Example

Edit the RAN ID

Next, you must delete the RAN ID. Suppose RAN ID 0x0002 is the recorded announcement, "You have won one hundred dollars," and the host wants to change the announcement to "You have won ten dollars." RAN ID 0x0002 is currently playing to several channels from a number of DSP-ONE cards. The host wants to stop these plays in progress, so it sends the Recorded Announcement Single Delete message with the forced flag set, and with the slot and VRA SIMM field set to the wild card (0xFF). This action cancels any current plays of RAN ID 0x0002 and removes all instances of RAN ID 0x0002 stored on cards that support single message deletion.

Important! In this example, you cannot delete instances of RAN ID 0x0002 if they are stored cards with file system Revision 0.

Each VRA SIMM that deletes RAN ID 0x0002 then generates the alarm Single Message Deletion Complete. As soon as the host receives this alarm, it may download the new RAN ID 0x0002 to each VRA SIMM. As soon as the first download completes, the new message is available to play.

Recover the Flash Memory

The final step in using the Single Message Deletion feature is to recover the flash memory used by the deleted RANs. The single message deletion created a new RAN ID 0x0002 and marked the old RAN ID 0x0002 as not to be used. But it did not overwrite the flash memory used by the old message with the new message because flash memory is a write-once mechanism.

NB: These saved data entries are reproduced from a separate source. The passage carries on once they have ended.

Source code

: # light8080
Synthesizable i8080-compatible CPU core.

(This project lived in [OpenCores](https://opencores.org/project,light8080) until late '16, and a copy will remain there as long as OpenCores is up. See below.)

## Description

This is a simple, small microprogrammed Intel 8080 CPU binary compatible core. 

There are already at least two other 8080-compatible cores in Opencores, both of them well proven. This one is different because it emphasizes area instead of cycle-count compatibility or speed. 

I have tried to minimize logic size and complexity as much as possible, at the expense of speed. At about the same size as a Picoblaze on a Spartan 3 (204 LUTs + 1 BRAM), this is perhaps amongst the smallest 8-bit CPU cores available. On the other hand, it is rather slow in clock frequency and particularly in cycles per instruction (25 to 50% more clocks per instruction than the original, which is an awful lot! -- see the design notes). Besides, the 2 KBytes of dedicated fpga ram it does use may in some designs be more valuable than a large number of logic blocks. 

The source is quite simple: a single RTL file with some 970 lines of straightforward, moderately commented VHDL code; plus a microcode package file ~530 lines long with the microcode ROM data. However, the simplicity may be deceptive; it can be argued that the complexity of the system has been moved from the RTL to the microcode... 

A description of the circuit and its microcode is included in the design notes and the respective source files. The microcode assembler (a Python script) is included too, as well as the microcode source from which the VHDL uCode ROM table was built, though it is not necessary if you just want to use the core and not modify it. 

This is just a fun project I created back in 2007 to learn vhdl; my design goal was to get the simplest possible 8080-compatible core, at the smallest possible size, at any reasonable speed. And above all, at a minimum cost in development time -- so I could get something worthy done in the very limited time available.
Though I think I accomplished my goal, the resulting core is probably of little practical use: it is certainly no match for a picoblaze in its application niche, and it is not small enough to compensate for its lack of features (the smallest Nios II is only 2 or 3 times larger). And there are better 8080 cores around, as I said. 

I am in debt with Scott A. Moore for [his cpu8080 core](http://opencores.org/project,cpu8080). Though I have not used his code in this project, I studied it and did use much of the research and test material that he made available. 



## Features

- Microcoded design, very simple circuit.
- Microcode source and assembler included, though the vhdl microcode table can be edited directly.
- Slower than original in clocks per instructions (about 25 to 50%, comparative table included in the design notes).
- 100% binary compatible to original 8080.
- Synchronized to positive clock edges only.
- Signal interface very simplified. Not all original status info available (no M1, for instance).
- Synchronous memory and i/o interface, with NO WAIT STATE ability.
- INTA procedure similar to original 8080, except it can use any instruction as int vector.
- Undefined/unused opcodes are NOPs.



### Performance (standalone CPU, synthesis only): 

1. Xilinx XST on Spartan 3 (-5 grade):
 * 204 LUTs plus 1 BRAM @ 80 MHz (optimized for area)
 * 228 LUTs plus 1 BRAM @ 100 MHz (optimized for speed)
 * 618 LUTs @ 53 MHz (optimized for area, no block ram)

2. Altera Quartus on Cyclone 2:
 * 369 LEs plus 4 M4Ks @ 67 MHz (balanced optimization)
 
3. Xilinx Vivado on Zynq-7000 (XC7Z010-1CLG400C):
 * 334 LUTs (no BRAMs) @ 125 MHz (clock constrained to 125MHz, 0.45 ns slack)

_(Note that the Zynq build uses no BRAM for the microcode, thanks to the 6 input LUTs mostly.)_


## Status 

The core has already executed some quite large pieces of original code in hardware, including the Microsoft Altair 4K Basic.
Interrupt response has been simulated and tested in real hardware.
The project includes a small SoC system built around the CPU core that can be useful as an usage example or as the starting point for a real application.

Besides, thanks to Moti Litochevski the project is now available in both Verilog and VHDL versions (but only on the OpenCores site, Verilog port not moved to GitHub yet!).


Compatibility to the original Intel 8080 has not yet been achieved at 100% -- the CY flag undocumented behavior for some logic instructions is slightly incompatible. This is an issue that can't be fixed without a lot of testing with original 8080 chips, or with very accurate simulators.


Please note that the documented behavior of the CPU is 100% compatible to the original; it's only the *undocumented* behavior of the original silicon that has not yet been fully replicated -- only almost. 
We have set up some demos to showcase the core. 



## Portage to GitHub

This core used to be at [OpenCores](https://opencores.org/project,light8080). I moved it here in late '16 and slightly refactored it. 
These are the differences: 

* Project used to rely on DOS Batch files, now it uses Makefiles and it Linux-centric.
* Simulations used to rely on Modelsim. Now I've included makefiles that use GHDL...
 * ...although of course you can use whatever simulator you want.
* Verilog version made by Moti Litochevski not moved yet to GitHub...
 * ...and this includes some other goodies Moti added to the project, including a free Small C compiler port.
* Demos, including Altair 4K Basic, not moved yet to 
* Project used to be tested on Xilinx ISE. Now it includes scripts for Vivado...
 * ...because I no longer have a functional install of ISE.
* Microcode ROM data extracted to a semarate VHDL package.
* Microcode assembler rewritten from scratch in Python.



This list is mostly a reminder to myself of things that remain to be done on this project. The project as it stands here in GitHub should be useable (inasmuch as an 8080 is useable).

You can recover the flash memory using the Recorded Announcement File System Defragment (0x0103) message. You can defragment whenever it is convenient or when more memory is needed for RAN downloads. The Recorded Announcement File System Report (0x0119) message provides defragmentation levels and memory use information. When a large proportion of the memory could be recovered by defragmentation, an alarm is sent.

The host must first take each VRA SIMM Out of Service, defragment the flash memory, then bring the VRA SIMM In Service, one SIMM at a time.